Detention, Harassment, Killings Continue

( Human Rights Watch ) – April 8 is a day that lives in infamy for media in Iraq. 20 years ago, two American missiles hit the Al Jazeera offices in Baghdad, killing a reporter and wounding a cameraman. Shortly afterwards, American forces opened fire on the nearby office of Abu Dhabi TV, and a United States tank fired at the Palestine Hotel, a known base for foreign media, killing two cameramen and wounding three journalists.

These attacks prompted accusations that the US was deliberately targeting the media. There was no investigation into the targeting of the Al Jazeera offices, although a US military investigation into the attack on the Palestine hotel cleared US forces of “fault or negligence.”

During the US occupation, a free press remained under threat. US troops frequently detained journalists, some under the justification that they were engaged in or supporting the insurgency via their reporting.

In June 2003, the Coalition Provisional Authority (CPA) issued Order 14, which prohibited media from inciting “violence against any individual or group” or inciting “civil disorder”. The CPA invoked this decree several times to permanently shut down a handful of publications, and temporarily ban others.
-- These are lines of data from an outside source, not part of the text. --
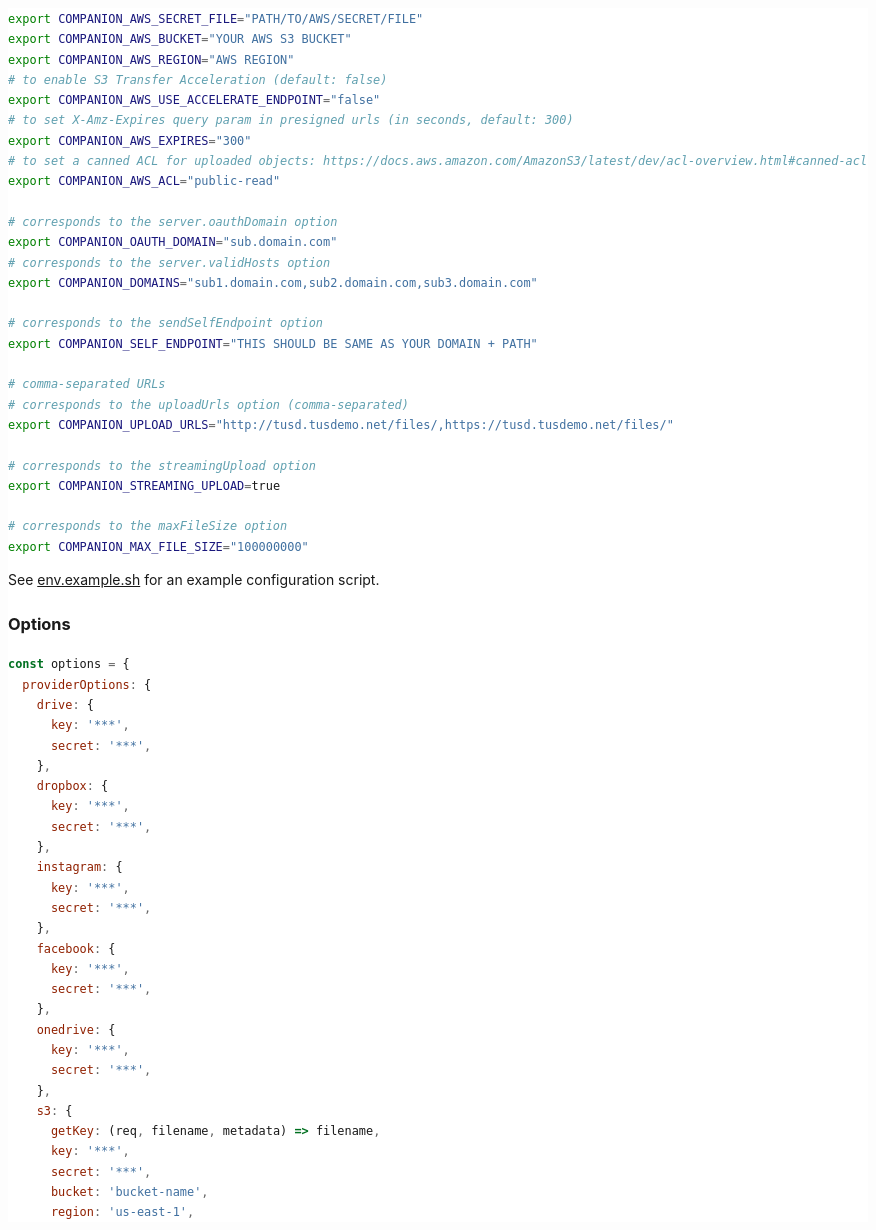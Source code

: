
 ```bash
export COMPANION_AWS_SECRET_FILE="PATH/TO/AWS/SECRET/FILE"
export COMPANION_AWS_BUCKET="YOUR AWS S3 BUCKET"
export COMPANION_AWS_REGION="AWS REGION"
# to enable S3 Transfer Acceleration (default: false)
export COMPANION_AWS_USE_ACCELERATE_ENDPOINT="false"
# to set X-Amz-Expires query param in presigned urls (in seconds, default: 300)
export COMPANION_AWS_EXPIRES="300"
# to set a canned ACL for uploaded objects: https://docs.aws.amazon.com/AmazonS3/latest/dev/acl-overview.html#canned-acl
export COMPANION_AWS_ACL="public-read"

# corresponds to the server.oauthDomain option
export COMPANION_OAUTH_DOMAIN="sub.domain.com"
# corresponds to the server.validHosts option
export COMPANION_DOMAINS="sub1.domain.com,sub2.domain.com,sub3.domain.com"

# corresponds to the sendSelfEndpoint option
export COMPANION_SELF_ENDPOINT="THIS SHOULD BE SAME AS YOUR DOMAIN + PATH"

# comma-separated URLs
# corresponds to the uploadUrls option (comma-separated)
export COMPANION_UPLOAD_URLS="http://tusd.tusdemo.net/files/,https://tusd.tusdemo.net/files/"

# corresponds to the streamingUpload option
export COMPANION_STREAMING_UPLOAD=true

# corresponds to the maxFileSize option
export COMPANION_MAX_FILE_SIZE="100000000"
```

See [env.example.sh](https://github.com/transloadit/uppy/blob/master/env.example.sh) for an example configuration script.

### Options

```javascript
const options = {
  providerOptions: {
    drive: {
      key: '***',
      secret: '***',
    },
    dropbox: {
      key: '***',
      secret: '***',
    },
    instagram: {
      key: '***',
      secret: '***',
    },
    facebook: {
      key: '***',
      secret: '***',
    },
    onedrive: {
      key: '***',
      secret: '***',
    },
    s3: {
      getKey: (req, filename, metadata) => filename,
      key: '***',
      secret: '***',
      bucket: 'bucket-name',
      region: 'us-east-1',
```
Today, the situation is no better. Iraqi authorities view the media as an adversary to be contained and controlled, rather than a vital aspect of Iraqi society. Like Order 14, both Iraqi federal authorities and the Kurdistan Regional Government currently abuse vaguely worded laws to bring criminal charges against critics. Authorities are using prosecutions under these laws to intimidate and in some cases silence journalists, activists, and other dissenting voices.

To protect free speech and enable a free press to flourish, Iraqi federal and Kurdistan regional authorities should end intimidation, harassment, arrests, and assaults of journalists and others for exercising their right to free expression. They should investigate credible allegations of threats or attacks by government employees against critics. Finally, authorities should amend laws and penal code articles that limit free speech and muzzle critical reporting. Only when these conditions are met will a free press have the platform it needs to flourish in Iraq.